New York is applying its restrictions on activities during the coronavirus pandemic equally amid a rise in cases in "hot spot" zones around the state, Gov. Andrew Cuomo said Thursday.

Cuomo defended efforts to slow down the spread of the virus in Brooklyn, Queens, Rockland, and Orange counties that has included closing non-essential businesses and schools in some areas to prevent broader spread. 

Much of the enforcement in recent weeks has included areas that overlap with the Orthodox Jewish community, which has protested the closing of housing of worship, limits to capacity and mask wearing. 

But he also this week scolded a band for holding a concert this summer in the Hamptons and a sweet 16 birthday party in Suffolk County. 

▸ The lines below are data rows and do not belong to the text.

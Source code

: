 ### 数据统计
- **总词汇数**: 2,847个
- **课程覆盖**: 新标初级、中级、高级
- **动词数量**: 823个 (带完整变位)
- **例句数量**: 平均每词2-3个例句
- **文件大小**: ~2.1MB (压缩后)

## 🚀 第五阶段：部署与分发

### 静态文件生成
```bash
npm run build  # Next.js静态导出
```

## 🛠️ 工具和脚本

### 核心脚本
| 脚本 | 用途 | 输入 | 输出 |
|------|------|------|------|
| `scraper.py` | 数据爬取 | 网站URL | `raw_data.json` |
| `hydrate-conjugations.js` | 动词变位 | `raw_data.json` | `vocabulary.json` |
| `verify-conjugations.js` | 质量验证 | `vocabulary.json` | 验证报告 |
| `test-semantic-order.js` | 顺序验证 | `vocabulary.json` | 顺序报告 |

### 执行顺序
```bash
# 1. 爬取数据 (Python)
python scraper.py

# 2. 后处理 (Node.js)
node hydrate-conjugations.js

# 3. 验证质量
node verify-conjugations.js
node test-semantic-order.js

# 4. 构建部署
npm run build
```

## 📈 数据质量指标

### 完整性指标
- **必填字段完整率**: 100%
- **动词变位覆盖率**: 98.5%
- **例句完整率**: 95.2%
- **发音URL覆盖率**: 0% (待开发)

"I apply it all across the board equally," Cuomo said on Thursday an interview with Comedy Central's "The Daily Show." "Some people just deny the virus and they don't want government telling them what to do in any shape or form."

Cuomo has been making a round of appearances this week on national television shows to promote his new book on pandemic, "American Crisis: Leadership Lessons from the COVID-19 Pandemic," which was released this week. 

The book is meant to be a "halftime" talk about the next steps in tackling the ongoing pandemic, Cuomo has said, and 

Cuomo, in the same interview, defended his handling of nursing home policy during the pandemic and a since partially reversed order that required nursing homes to not turn away COVID-positive patients discharged from hospitals. 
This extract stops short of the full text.